Dan Sugalski <[EMAIL PROTECTED]> wrote:
> At 5:17 PM +0200 9/1/04, Leopold Toetsch wrote:
>>Below is a pod document describing some IMHO worthwhile changes. I
>>hope I didn't miss some issues that could inhibit the implementation.

> Okay, the "No" warrants more explanation.

Thanks.

> First off, the current structure of PMCs, Buffers, and Strings is
> definitely a mess, what with the multiple nested structs, semi-shared
> data, and weird smallobject overlap. A lot of stuff that is, in
> retrospect, crap has been layered on, so if this gets beaten up and
> cleaned out I won't mind in the least.

Well, that's what the proposal is for. Cleaning up and unifying existing
mess.

> The PMC scheme -- where PMCs are an immovable header with a vtable
> slot, cache slot, and flag slot -- stays. It's this way on purpose,
> and matches normal usage patterns (nicely efficiently) for perl 5 as
> well as (oddly) most python and ruby  usage. (Where there's a
> preponderance of low-level types)

I don't see that "matches normal usage patterns". Just the opposite of
it. The current PMC structure doesn't easily allow to create e.g.
Pythons "all is an object" POV. An Integer just needs 2 words of
information and not more. The rest (3 words) is just wasted. No
interpreter I've looked at has fixed sized objects. OTOH aggregates have
artifical helper structures to store needed information. A variable
sized PMC covers that all and eliminates all indirections totally to
access these data. I don't see efficiency either, neither in execution
time nor in memory usage in the current scheme.

> Buffers and strings are special-purpose constructs, or at least they
> *should* be. They're segregated off for GC purposes.

Buffers and strings are different because the current PMC structure
doesn't allow or support an arbitrary object layout. This lack of
functionality creates the need for Buffers. Which leads to more
indirection in accessing an PMC's data and more overhead during GC.

The unificiation into one coherent object model just simplifies all that
stuff.

> ... While they could
> be unified with PMCs, I don't want them to be. They've specific,
> special purposes, and as such they're staying the way they are.

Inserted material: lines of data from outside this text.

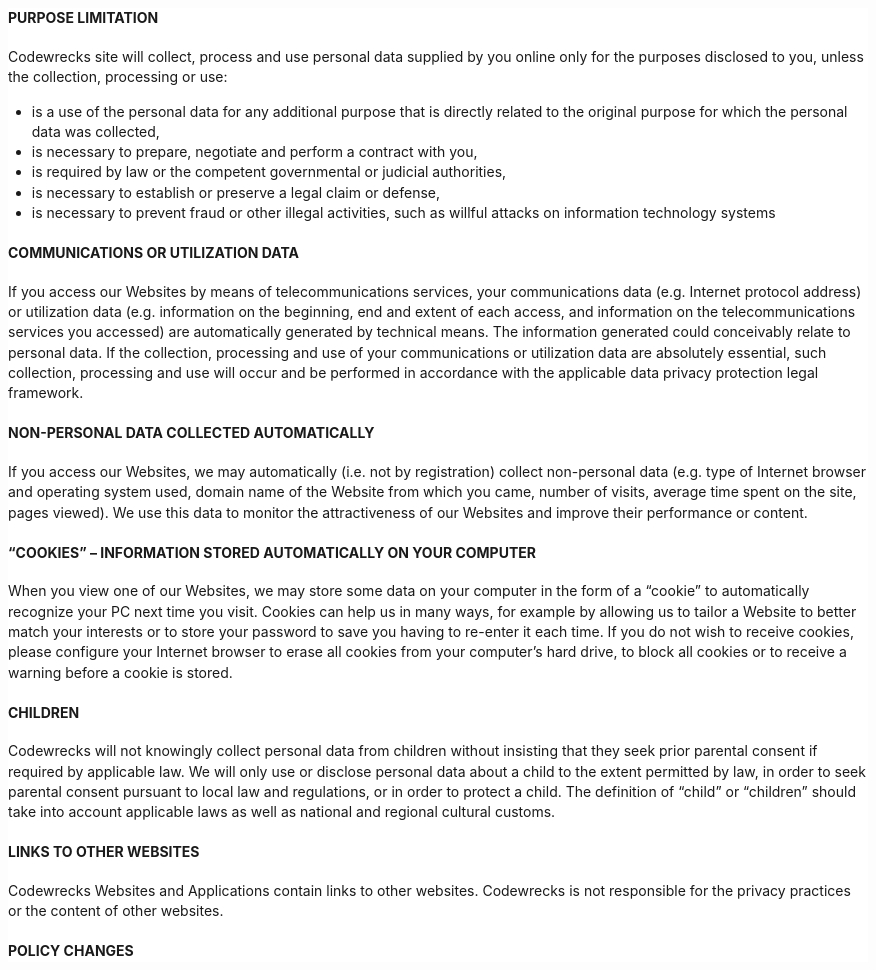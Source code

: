 #### PURPOSE LIMITATION

Codewrecks site will collect, process and use personal data supplied by you online only for the purposes disclosed to you, unless the collection, processing or use:

- is a use of the personal data for any additional purpose that is directly related to the original purpose for which the personal data was collected,
- is necessary to prepare, negotiate and perform a contract with you,
- is required by law or the competent governmental or judicial authorities,
- is necessary to establish or preserve a legal claim or defense,
- is necessary to prevent fraud or other illegal activities, such as willful attacks on information technology systems

#### COMMUNICATIONS OR UTILIZATION DATA

If you access our Websites by means of telecommunications services, your communications data (e.g. Internet protocol address) or utilization data (e.g. information on the beginning, end and extent of each access, and information on the telecommunications services you accessed) are automatically generated by technical means. The information generated could conceivably relate to personal data. If the collection, processing and use of your communications or utilization data are absolutely essential, such collection, processing and use will occur and be performed in accordance with the applicable data privacy protection legal framework.

#### NON-PERSONAL DATA COLLECTED AUTOMATICALLY

If you access our Websites, we may automatically (i.e. not by registration) collect non-personal data (e.g. type of Internet browser and operating system used, domain name of the Website from which you came, number of visits, average time spent on the site, pages viewed). We use this data to monitor the attractiveness of our Websites and improve their performance or content.

#### “COOKIES” – INFORMATION STORED AUTOMATICALLY ON YOUR COMPUTER

When you view one of our Websites, we may store some data on your computer in the form of a “cookie” to automatically recognize your PC next time you visit. Cookies can help us in many ways, for example by allowing us to tailor a Website to better match your interests or to store your password to save you having to re-enter it each time. If you do not wish to receive cookies, please configure your Internet browser to erase all cookies from your computer’s hard drive, to block all cookies or to receive a warning before a cookie is stored.

#### CHILDREN

Codewrecks will not knowingly collect personal data from children without insisting that they seek prior parental consent if required by applicable law. We will only use or disclose personal data about a child to the extent permitted by law, in order to seek parental consent pursuant to local law and regulations, or in order to protect a child. The definition of “child” or “children” should take into account applicable laws as well as national and regional cultural customs.

#### LINKS TO OTHER WEBSITES

Codewrecks Websites and Applications contain links to other websites. Codewrecks is not responsible for the privacy practices or the content of other websites.

#### POLICY CHANGES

A PMC is specific enough. The vtable makes it special. The vtable
defines the functionality of that very object. There isn't any real
difference between an Buffer structure or an array-ish PMC. Both hold
some amount of data. But we currently treat these two totally
differently for no good reason.

> Strings, FWIW, are *not* a perl 6 specific thing. The current string
> design is sufficient, and *will* be used, for perl 5, python, and
> ruby, as well as any other language that wants to live on parrot and
> handle string data. While there's stuff to be added still, there's no
> reason that I can see to mess with them.

Well, the current need for a distinct STRING type arises just because of
a lack in PMCs to deal with strings. E.g.

  $P0 = a_func_returning_a_string()
  $S0 = $P0
  $I0 = length $S0

That's the way to get at the length of a string. Python doesn't have a
notion of a STRING, I'm not aware of anything like that in Perl5 either.
So functions are returning objects aka PMCS. Mostly all operations are
dealing with PMCs only. This is my experience coming from the Pie-thon
quest, but not alone.

The need for STRING opcodes and vtable/MMD functions just comes from a
lack of functionality in PMCs. Unifying or just having String PMCs
eliminates this lack and almost one third of opcodes.

STRING operations aren't the fastest anyway. I don't see any reason to
just provide all these in PMCs (which we need anyway) and eliminate the
duplication with a distinct type.

Native integers and numbers do warrant the specialization. Processors and
JIT can supprt these types natively. Nothing can be done with STRINGs*.
These are just overhead and code duplication currently.

> Finally, Nicholas is right -- this is messing around with stuff that
> already works. We're better off working on things that don't exist
> yet, and leave this to later.

That's of course true. There is a lot of stuff that needs to be done and
should be done before reworking internals deeply. OTOH a lot of
currently todo stuff could immediately be done much more easily.

We need some more PMCs e.g. to manage packfiles and code segments. The
rigid structure of the fixed-sized PMCs is always a PITA when
implementing new objects.

Unicode string vtables is another issue, albeit I don't know, if
some/all vtable slots are usable for string operations. But we got
already e.g. concatenate or bitwise string vtables.

> If you want, we can hash out the changes to sub calling (with the
> swapping interpreter structs we've been arguing over), moving the
> return continuation/calling object/called sub into the interp
> structure,

Of course, yes. That thread is BTW lacking another answer: what's the
difference between your derived proposal and mine.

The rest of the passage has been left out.